Presiden
Joko Widodo atau Jokowi dipastikan melanjutkan bantuan pangan
hingga akhir tahun ini. Skema pembagian bansos beras seberat 10 kilogram ini
bakal dibagikan dua bulan sekali pada Agustus, Oktober, dan Desember.
Kepala
Badan Pangan Nasional (Bapanas), Arief Prasetyo Adi, mengonfirmasi ini di
Istana Kepresidenan Jakarta pada Jumat, 14 Juni 2024. Bantuan pangan yang
dikucurkan pada 22 juta keluarga penerima manfaat (KPM) seharusnya berakhir
pada bulan ini. “(Soal perpanjangan bansos) Iya, bulan 8,10, dan 12,” kata
Arief
Arief
tidak menjelaskan mengenai penyesuaian anggaran dalam penambahan masa
perpanjangan bansos ini.
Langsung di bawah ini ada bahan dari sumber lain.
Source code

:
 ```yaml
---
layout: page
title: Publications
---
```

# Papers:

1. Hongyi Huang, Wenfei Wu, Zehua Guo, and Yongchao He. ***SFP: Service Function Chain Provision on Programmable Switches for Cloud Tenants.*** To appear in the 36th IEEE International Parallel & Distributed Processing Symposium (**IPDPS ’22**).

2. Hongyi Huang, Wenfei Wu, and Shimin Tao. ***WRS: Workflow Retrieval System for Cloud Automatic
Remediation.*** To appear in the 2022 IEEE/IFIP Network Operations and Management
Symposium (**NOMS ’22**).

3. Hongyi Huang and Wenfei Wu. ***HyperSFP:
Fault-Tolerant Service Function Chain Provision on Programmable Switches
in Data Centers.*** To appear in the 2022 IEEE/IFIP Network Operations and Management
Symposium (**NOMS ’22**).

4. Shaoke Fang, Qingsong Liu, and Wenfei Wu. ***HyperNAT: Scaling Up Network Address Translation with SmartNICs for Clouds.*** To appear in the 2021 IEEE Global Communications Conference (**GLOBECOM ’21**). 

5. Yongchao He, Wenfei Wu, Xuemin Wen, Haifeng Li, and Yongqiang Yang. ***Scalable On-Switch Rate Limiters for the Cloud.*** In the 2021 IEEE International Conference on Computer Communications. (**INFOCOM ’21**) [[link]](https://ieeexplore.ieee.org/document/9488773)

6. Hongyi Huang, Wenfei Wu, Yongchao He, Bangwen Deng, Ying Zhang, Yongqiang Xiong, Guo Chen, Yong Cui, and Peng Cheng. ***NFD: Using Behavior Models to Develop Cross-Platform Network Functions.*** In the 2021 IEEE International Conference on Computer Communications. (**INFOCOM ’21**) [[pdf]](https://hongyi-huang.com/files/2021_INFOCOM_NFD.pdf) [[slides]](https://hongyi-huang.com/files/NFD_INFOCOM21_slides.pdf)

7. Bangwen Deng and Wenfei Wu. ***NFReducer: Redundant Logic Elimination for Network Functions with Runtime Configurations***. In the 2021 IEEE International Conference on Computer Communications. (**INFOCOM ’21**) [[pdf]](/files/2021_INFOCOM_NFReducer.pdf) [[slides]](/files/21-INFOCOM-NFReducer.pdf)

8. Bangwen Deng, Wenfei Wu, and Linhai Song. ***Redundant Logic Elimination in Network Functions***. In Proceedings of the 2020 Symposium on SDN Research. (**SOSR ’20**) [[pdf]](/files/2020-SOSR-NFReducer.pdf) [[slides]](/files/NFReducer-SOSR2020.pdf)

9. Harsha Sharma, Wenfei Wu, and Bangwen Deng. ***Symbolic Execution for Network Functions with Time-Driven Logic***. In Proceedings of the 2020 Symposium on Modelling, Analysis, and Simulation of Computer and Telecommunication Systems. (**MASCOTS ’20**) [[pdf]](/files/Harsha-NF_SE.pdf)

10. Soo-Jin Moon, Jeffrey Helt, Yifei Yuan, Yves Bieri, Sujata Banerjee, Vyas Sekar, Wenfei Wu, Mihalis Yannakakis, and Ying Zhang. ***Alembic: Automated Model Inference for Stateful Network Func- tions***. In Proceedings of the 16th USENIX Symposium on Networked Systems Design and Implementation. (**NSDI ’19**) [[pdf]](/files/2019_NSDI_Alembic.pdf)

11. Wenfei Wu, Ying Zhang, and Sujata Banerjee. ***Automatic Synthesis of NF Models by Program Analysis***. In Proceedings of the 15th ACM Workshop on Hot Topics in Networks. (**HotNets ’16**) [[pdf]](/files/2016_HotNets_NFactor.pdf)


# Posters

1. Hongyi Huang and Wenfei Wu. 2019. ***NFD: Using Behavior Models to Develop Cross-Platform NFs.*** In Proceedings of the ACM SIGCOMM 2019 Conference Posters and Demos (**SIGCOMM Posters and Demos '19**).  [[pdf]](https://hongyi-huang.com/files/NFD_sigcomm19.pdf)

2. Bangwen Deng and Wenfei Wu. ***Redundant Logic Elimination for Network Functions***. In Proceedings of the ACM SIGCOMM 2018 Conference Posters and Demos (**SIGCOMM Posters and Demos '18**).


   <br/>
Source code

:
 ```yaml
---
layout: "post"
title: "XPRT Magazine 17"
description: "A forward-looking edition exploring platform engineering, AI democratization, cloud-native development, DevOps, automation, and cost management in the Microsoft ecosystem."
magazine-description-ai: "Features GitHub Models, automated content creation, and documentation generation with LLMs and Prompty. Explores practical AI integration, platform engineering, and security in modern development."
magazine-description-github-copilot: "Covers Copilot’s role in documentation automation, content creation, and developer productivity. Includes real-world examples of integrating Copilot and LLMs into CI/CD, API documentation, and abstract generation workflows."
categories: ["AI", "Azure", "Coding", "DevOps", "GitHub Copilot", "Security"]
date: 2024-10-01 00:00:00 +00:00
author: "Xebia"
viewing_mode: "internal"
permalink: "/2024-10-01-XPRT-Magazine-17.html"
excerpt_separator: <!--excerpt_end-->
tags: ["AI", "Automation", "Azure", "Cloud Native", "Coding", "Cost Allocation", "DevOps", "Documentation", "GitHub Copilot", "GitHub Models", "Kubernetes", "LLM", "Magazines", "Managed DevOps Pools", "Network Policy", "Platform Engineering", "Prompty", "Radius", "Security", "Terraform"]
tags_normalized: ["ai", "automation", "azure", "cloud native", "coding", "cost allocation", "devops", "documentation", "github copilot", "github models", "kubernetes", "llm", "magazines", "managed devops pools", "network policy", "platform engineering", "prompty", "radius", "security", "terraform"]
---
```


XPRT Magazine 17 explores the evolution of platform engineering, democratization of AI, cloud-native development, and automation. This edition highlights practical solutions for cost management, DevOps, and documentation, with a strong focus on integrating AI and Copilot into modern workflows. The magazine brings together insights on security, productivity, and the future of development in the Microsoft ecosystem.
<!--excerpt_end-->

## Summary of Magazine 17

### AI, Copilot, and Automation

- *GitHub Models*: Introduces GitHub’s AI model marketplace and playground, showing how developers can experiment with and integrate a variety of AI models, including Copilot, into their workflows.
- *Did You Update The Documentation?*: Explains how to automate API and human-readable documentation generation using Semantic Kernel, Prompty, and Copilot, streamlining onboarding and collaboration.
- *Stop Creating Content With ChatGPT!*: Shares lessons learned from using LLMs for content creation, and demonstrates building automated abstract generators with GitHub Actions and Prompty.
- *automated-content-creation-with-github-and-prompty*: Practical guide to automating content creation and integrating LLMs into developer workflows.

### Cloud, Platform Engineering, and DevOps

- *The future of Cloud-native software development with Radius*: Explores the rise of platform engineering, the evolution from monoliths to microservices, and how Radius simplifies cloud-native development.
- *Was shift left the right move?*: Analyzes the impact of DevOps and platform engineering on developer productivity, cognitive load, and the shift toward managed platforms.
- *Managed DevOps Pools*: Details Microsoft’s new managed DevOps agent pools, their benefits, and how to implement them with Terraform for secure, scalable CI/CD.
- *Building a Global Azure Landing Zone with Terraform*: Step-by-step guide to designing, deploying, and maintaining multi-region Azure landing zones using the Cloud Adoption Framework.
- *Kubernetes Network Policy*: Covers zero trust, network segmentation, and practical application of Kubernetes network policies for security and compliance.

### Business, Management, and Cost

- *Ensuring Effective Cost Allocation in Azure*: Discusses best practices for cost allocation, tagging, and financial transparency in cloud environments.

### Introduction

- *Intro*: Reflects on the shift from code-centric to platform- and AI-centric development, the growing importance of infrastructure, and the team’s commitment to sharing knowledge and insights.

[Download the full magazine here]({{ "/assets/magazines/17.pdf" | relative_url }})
Namun dia menyebut pemberian dua bulan sekali bansos
beras sudah dipertimbangkan oleh Kementerian Keuangan, dengan hitungan fiskal
prioritas program lain.
Dalam
pemilihan presiden atau Pilpres 2024, pemberian bantuan sosial oleh Jokowi
dikritik lawan politik hingga kelompok sipil sebagai upaya cawe-cawe. Efek
bansos ditengarai berdampak baik bagi Gibran Rakabuming Raka, Wakil Presiden
terpilih, yang berpasangan dengan Menteri Pertahanan Prabowo Subianto.
Mahkamah
Konstitusi menyatakan dalil soal Jokowi cawe-cawe tidak terbukti, seperti
dinyatakan dalam sidang sengketa pilpres pada 22 April 2024. Pemerintah
berulang kali menjelaskan bahwa inisiatif pemberian beras ini merupakan respons
terhadap kenaikan harga beras yang terjadi akibat inflasi pangan global.
Di
setiap kunjungan kerja, Jokowi selalu mengungkit distribusi beras 10 kilogram
ini diharapkan bisa meringankan beban masyarakat yang terkena dampak kenaikan
harga. Bantuan pangan beras 10 kilogram hingga Juni 2024 juga merupakan hasil
perpanjangan penyaluran karena program ini mulanya berakhir November 2023.